The recording encourages both tourist and audience to listen to a tale of Verona, conjuring living, breathing characters onto the stage. Seamlessly, the young tourist is invited to participate. The tourist is, of course, Romeo. What follows is three hours of theatre at its best. Laughter and tears and heart-stopping special effects.

Verona’s streets erupt in violent brawls. Attempted rapes, beatings, and an horrific evocation of petrol-soaked necklacing, all within the first few moments of the play. This is not a sun-drenched Italian idyll, inhabited by impeccably-dressed Veronans. This is a grubby, greasy world, where faces are smeared with the grime of the streets. It is an urban world of parvenus, new money unable to mask the peasant background of an ancient, mindless feud.

This is a world of patriarchs and bawds, where the latest fashion in hooped skirts goes hand-in-hand with outrageous crepe-soled boots. Enamoured young men ride bicycles, brandish swords, and throw strategic matches into foul-smelling sewer vents that explode their noxious gases with circus-like effect.

Tom Scutt’s design perfectly complements Goold’s alternative vision for the play. Alternative vision not in a derogatory sense. This overworked tragedy is revitalized under Goold’s direction. Clarity, humour, devastating costumes, magnificent performances.

Moments of magic. Choreographed by Georgina Lamb, the Capulet’s ball is an erotic ballet of such beauty. No wonder Romeo falls so swiftly for the wondrous Juliet.

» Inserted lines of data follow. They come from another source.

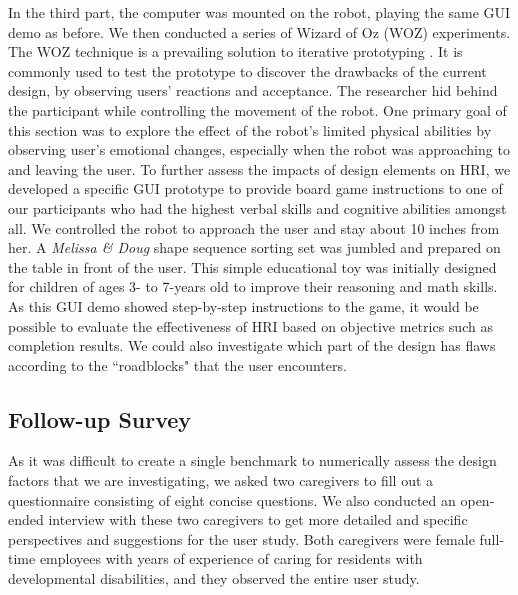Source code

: \documentclass[letterpaper, 10 pt, conference]{ieeeconf}  %
\begin{document}
In the third part, the computer was mounted on the robot, playing the same GUI demo as before. We then conducted a series of Wizard of Oz (WOZ) experiments. The WOZ technique is a prevailing solution to iterative prototyping \cite{McTear2016}. It is commonly used to test the prototype to discover the drawbacks of the current design, by observing users' reactions and acceptance. The researcher hid behind the participant while controlling the movement of the robot. One primary goal of this section was to explore the effect of the robot's limited physical abilities by observing user's emotional changes, especially when the robot was approaching to and leaving the user. To further assess the impacts of design elements on HRI, we developed a specific GUI prototype to provide board game instructions to one of our participants who had the highest verbal skills and cognitive abilities amongst all. We controlled the robot to approach the user and stay about 10 inches from her. A \textit{Melissa \& Doug} shape sequence sorting set was jumbled and prepared on the table in front of the user. This simple educational toy was initially designed for children of ages 3- to 7-years old to improve their reasoning and math skills. As this GUI demo showed step-by-step instructions to the game, it would be possible to evaluate the effectiveness of HRI based on objective metrics such as completion results. We could also investigate which part of the design has flaws according to the ``roadblocks" that the user encounters.  


\subsection{Follow-up Survey}

As it was difficult to create a single benchmark to numerically assess the design factors that we are investigating, we asked two caregivers to fill out a questionnaire consisting of eight concise questions. We also conducted an open-ended interview with these two caregivers to get more detailed and specific perspectives and suggestions for the user study. Both caregivers were female full-time employees with years of experience of caring for residents with developmental disabilities, and they observed the entire user study.
\end{document}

Guests masked in golden skulls career around the stage, running and gyrating to the hypnotic beat of Bruce O’Neil’s music.

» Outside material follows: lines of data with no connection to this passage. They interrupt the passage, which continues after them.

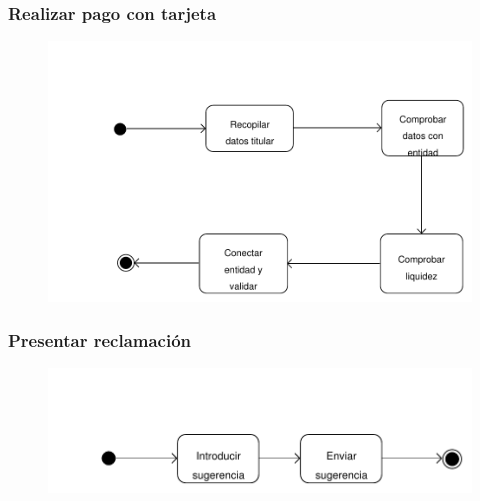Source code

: \documentclass[11pt, a4paper, twoside, titlepage]{article}
\begin{document}
			\subsubsection{Realizar pago con tarjeta}
				\begin{figure}[H]\centering
					\includegraphics[scale=.7]{diagramas/da_pagotarjeta.pdf}
				\end{figure}

			\subsubsection{Presentar reclamación}
				\begin{figure}[H]\centering
					\includegraphics[scale=.82]{diagramas/da_presentarreclamacion.pdf}
				\end{figure}
\end{document}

Romeo and Juliet stands or falls on the chemistry of its star-crossed lovers. Sam Troughton as Romeo and Mariah Gale as Juliet epitomize the gauche teenagers Shakespeare obviously intended them to be. Their eloquence when declaring their love to each other is matched by an almost comical inability to cope effectively with adult intervention. Superb, sexy and utterly believable.

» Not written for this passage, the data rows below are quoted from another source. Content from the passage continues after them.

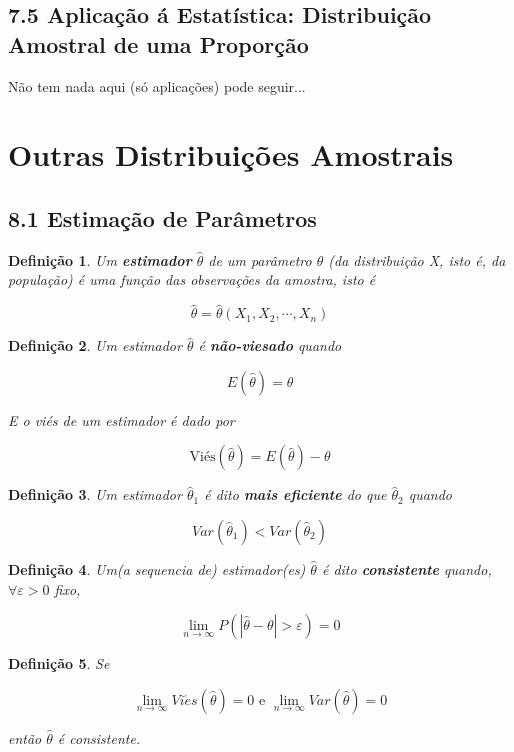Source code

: \documentclass[12pt]{article}
\newtheorem{definition}{Definição}
\begin{document}
\subsection*{7.5 Aplicação á Estatística: Distribuição Amostral de uma Proporção}

Não tem nada aqui (só aplicações) pode seguir...

\section{Outras Distribuições Amostrais}
\subsection*{8.1 Estimação de Parâmetros}

\begin{definition}
    Um \textbf{estimador} $\hat{\theta}$ de um parâmetro $\theta$ (da distribuição X, isto é, da população) é uma função das observações da amostra, isto é
    
    $$\hat{\theta} = \hat{\theta}(X_1, X_2, \cdots, X_n)$$
\end{definition}

\begin{definition}
    Um estimador $\hat{\theta}$ é \textbf{não-viesado} quando
    
    $$E(\hat{\theta}) = \theta$$
    
    E o viés de um estimador é dado por
    
    $$\text{Viés} (\hat{\theta}) = E(\hat{\theta}) - \theta$$
\end{definition}

\begin{definition}
    Um estimador $\hat{\theta}_1$ é dito \textbf{mais eficiente} do que $\hat{\theta}_2$ quando
    
    $$Var(\hat{\theta}_1) < Var(\hat{\theta}_2)$$
\end{definition}

\begin{definition}
    Um(a sequencia de) estimador(es) $\hat{\theta}$ é dito \textbf{consistente} quando, $\forall \varepsilon > 0$ fixo,
    
    $$\lim_{n \rightarrow \infty} P(|\hat{\theta} - \theta| > \varepsilon) = 0$$
\end{definition}

\begin{definition}
    Se 
    
    $$\lim_{n \rightarrow \infty} Vi\acute{e}s(\hat{\theta}) = 0 \text{ e } \lim_{n \rightarrow \infty} Var(\hat{\theta}) = 0$$
    
    então $\hat{\theta}$ é consistente.
\end{definition}
\end{document}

Richard Katz and Christine Entwhistle play father and mother Capulet. Rather than pompous Verona grandees, these wealthy members of Veronan society are decidedly underwhelming in their appalling fashion-sense and even more appalling parenting skills. Obviously desperately unhappy to have been blessed with a daughter, and a wilful one at that, Katz’s Capulet morphs from party-loving git to vicious, foul-mouthed bully, capable of crushing his daughter as easily as he crushes and spits the plentiful oranges that grace his table.

Add to these characters a wonderful Nurse in Noma Dumezweni, who oozes sex from every pore, a deliciously nerdy Peter, played by Dyfan Dwyfor, and Oliver Ryan’s gung-ho Benvolio, and you have the bedrock of a brilliant cast.

Equally outstanding is the Mercutio of Jonjo O’Neill. With dyed-blonde hair and a rugged camp humour that masks the obvious love Mercutio bears for Romeo, O’Neill extracts every nuance of comedy from the role. A wonderful clown vehicle is revealed. I have never enjoyed or appreciated a Mercutio as much. The love we feel for the character adds to the horrific drama of his death. Mercutio’s awful curse rings the knell of the tragedy to follow.

Goold’s attention to detail. When Romeo seeks out the Apothecary (Patrick Romer), he is met with a seedy street-vendor of illicit drugs. The Apothecary is, however, dressed exactly the same as Romeo, even down to the tourist’s recorded-guide headset. Would Romeo, had he lived to old age, have ended up like this? Who knows, but the shifts in historical perspective from twenty-first-century grunge back to fairy-tale sixteenth-century grit, finally returning to an Inspector Morse-like police-raid of the Capulet tomb is delicious, witty and wholly acceptable.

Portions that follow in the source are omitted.